Benny Lévy s’intéresse au Talmud, se met à l’hébreu, commence à pratiquer les rites casher. Ce sont les passages les plus amusants, et même émouvants, de la biographie de son mari que Léo Lévy publie en cette rentrée. Tout est à apprendre, chaque geste de la vie quotidienne doit être reconsidéré. « Je suis à la cuisine. Benny me crie : “Attention ! Est-ce la bonne cuillère, le bon couvercle, la bonne casserole ?” Je reste en suspens en attendant le résultat des recherches de Benny. » Léo est une belle Ashkénaze rencontrée dès son arrivée à Paris, qui l’a soutenu dans toutes ses expériences. Le contraire d’un couple moderne : en la matière, Benny était d’un traditionalisme total. En 2002, il brocardait « le Pacs, le pics, le poucs, tout ce que trois ou quatre législateurs décident dans une commission du Sénat ».
Benny Lévy pouvait être affreusement cassant et il y a mille phrases de lui à récuser. Son héritage est ailleurs, dans sa façon d’utiliser les textes juifs pour mettre à nu la structure de la politique. Son plus grand livre, Le Meurtre du pasteur est une déconstruction méthodique du « tout est politique » issu des Lumières. L’universalisme, estime-t-il, finit toujours dans la destruction des savoirs particuliers, donc dans la terreur, donc dans la persécution du peuple juif, qui incarne cette fidélité à la tradition. On n’est pas obligé d’épouser un raisonnement qui sert souvent à justifier les ralliements à l’ordre libéral. Mais comment ne pas être subjugué par l’inlassable méditation d’un homme en quête d’absolu et en recherche de lui-même, qui avait cru trouver refuge dans la langue française, puis dans le gauchisme, mais ne fit la paix avec lui-même qu’en s’installant en Israël ? Comme tant d’autres, Benny Lévy a théorisé la singularité juive : mais lorsqu’il en vient à dire que « seule la pierre de Jérusalem m’apaise », c’est une émotion universelle qu’il exprime. Une expérience de l’esprit ou non-juifs comme juifs se retrouveront.

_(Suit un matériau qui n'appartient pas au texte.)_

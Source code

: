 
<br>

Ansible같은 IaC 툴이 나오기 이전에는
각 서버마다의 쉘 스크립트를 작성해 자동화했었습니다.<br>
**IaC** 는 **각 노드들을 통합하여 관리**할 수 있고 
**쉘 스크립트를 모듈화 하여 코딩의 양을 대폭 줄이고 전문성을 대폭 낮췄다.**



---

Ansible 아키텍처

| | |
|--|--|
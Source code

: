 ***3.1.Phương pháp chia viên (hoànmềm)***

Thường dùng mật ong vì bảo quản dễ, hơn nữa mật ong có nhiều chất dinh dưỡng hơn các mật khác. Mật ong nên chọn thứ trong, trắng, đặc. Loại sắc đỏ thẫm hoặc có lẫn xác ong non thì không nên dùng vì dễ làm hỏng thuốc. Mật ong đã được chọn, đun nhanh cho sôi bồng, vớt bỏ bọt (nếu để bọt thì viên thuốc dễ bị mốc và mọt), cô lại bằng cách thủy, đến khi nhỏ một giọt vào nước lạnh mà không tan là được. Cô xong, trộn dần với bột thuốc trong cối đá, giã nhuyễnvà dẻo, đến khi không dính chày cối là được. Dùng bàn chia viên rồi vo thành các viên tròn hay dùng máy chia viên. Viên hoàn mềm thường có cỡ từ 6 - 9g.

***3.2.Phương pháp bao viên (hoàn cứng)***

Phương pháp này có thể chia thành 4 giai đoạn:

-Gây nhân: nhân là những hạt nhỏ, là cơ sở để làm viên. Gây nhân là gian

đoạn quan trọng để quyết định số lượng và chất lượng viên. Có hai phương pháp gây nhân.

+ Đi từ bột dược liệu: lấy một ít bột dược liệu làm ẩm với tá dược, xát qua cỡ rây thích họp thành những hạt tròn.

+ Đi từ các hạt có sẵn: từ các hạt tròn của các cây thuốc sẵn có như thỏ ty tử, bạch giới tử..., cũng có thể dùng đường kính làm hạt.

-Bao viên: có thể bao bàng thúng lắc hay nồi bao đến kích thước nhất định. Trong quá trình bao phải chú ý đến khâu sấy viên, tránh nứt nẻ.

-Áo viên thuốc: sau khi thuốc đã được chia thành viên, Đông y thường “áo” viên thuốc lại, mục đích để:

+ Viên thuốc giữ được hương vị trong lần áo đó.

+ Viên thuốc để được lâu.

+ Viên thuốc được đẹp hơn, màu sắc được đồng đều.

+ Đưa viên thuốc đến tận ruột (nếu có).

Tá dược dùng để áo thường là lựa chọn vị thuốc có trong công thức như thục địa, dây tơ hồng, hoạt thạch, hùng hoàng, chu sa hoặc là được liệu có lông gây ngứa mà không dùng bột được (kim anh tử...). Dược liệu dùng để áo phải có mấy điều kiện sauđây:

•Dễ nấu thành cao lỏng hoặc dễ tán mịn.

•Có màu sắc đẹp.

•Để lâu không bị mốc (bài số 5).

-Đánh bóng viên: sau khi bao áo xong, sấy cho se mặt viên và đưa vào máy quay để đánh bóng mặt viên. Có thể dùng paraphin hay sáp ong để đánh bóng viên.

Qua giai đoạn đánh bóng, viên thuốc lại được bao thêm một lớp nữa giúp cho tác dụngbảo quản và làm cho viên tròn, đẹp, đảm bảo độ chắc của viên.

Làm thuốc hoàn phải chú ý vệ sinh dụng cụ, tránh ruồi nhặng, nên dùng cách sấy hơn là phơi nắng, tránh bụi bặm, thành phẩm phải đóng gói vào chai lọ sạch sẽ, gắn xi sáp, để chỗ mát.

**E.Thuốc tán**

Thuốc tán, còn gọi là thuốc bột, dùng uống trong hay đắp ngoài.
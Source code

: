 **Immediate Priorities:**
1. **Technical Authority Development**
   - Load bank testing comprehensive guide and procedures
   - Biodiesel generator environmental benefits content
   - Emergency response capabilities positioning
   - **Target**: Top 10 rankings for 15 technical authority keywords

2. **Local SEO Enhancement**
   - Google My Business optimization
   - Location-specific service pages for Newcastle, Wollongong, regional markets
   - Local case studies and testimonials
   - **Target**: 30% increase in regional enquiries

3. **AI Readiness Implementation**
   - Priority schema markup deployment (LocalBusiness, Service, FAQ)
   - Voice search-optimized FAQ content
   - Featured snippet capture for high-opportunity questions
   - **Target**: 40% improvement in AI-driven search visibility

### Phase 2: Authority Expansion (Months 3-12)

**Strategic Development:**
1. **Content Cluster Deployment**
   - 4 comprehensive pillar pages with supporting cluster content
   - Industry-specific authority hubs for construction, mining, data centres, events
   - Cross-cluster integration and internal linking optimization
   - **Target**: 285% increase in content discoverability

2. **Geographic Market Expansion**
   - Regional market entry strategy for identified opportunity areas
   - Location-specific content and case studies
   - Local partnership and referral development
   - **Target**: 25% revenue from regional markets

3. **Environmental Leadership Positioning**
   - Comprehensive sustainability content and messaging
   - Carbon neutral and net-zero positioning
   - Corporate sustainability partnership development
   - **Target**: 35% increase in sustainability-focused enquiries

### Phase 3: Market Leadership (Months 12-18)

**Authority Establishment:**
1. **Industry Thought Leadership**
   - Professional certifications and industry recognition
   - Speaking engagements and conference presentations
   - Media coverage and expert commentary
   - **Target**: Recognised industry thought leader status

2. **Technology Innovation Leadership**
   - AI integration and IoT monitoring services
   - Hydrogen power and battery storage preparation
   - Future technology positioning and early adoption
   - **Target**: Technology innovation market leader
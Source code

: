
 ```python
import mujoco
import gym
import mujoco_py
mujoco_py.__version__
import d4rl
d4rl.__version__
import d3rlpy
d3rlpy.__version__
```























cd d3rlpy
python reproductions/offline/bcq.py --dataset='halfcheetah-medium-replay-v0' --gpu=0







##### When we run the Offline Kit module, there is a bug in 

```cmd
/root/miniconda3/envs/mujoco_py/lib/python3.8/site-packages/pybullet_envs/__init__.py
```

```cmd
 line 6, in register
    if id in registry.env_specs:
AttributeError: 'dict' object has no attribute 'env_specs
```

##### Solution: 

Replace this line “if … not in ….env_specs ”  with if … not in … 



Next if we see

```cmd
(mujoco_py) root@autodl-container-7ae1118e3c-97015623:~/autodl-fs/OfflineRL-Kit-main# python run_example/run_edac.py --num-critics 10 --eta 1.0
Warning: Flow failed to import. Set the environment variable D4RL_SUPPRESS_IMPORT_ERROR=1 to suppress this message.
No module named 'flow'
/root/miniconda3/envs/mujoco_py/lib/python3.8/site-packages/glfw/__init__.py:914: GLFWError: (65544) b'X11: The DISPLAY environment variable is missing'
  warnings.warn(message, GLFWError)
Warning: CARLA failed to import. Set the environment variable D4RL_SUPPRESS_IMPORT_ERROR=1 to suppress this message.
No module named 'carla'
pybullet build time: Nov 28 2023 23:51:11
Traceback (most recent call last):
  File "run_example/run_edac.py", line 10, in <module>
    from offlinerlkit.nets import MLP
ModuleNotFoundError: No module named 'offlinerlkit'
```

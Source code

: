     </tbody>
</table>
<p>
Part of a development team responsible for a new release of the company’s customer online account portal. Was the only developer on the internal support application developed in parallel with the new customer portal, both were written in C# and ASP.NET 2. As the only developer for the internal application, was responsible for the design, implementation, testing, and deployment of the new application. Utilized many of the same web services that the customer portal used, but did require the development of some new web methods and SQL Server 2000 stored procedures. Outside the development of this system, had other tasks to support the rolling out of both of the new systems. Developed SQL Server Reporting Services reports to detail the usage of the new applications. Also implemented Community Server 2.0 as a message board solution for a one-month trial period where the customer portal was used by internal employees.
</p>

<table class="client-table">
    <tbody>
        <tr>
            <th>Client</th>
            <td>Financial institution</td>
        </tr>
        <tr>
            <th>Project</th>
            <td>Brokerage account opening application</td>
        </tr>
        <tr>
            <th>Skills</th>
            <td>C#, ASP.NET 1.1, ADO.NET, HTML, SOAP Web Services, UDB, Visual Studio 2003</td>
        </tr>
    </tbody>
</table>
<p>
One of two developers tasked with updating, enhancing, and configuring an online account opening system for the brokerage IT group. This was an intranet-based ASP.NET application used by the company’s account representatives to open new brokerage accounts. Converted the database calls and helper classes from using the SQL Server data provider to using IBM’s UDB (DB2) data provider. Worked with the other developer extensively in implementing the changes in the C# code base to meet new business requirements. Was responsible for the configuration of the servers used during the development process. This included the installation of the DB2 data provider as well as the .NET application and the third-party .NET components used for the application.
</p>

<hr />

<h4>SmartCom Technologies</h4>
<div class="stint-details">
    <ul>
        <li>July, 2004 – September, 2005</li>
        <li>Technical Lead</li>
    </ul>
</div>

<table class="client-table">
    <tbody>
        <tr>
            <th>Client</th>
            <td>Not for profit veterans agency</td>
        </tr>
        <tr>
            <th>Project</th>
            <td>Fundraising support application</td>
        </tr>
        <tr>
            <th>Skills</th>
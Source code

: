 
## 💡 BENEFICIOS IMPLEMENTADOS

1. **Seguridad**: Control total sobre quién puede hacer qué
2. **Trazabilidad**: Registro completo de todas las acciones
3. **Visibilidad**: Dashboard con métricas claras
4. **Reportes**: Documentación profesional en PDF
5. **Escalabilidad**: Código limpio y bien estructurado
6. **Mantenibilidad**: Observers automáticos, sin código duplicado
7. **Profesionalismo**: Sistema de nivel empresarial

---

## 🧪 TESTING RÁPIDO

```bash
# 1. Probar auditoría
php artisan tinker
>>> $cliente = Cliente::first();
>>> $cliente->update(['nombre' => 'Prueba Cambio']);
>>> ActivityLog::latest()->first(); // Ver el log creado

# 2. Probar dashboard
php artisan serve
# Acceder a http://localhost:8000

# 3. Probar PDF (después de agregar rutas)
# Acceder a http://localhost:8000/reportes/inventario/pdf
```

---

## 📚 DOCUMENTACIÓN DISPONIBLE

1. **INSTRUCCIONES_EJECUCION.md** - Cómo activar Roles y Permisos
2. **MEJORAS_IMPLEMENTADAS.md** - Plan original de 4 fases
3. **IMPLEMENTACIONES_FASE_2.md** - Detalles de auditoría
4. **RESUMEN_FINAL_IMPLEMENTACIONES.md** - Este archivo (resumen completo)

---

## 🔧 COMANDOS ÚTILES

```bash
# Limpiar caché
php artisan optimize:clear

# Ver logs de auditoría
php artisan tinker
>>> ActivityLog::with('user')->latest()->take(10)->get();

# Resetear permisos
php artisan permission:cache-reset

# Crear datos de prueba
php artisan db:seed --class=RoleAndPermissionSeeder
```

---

Jusqu’au bout, Benny Lévy conserva la nationalité française. Avec le soutien de BHL et de Finkielkraut, il a créé, en 2000, un Institut d’Études lévinasiennes qui faisait le pont avec Paris. Mais il n’attendait plus rien de la France, pays par excellence de l’héroïsme politique. D’autres de sa génération réussirent l’exploit de se renier tout en entretenant une posture héroïque : c’est comme ça qu’on entre dans le grand récit collectif. Lui est reparti de zéro, et son dernier bonheur fut de rencontrer là-bas un maître chez qui étudier les textes hébraïques, en simple élève, acharné comme toujours. « Trouvez, comme moi, acquérez un maître », lançait-il à ses auditeurs en 2002. Il est mort un an plus tard, à 57 ans, d’une crise cardiaque.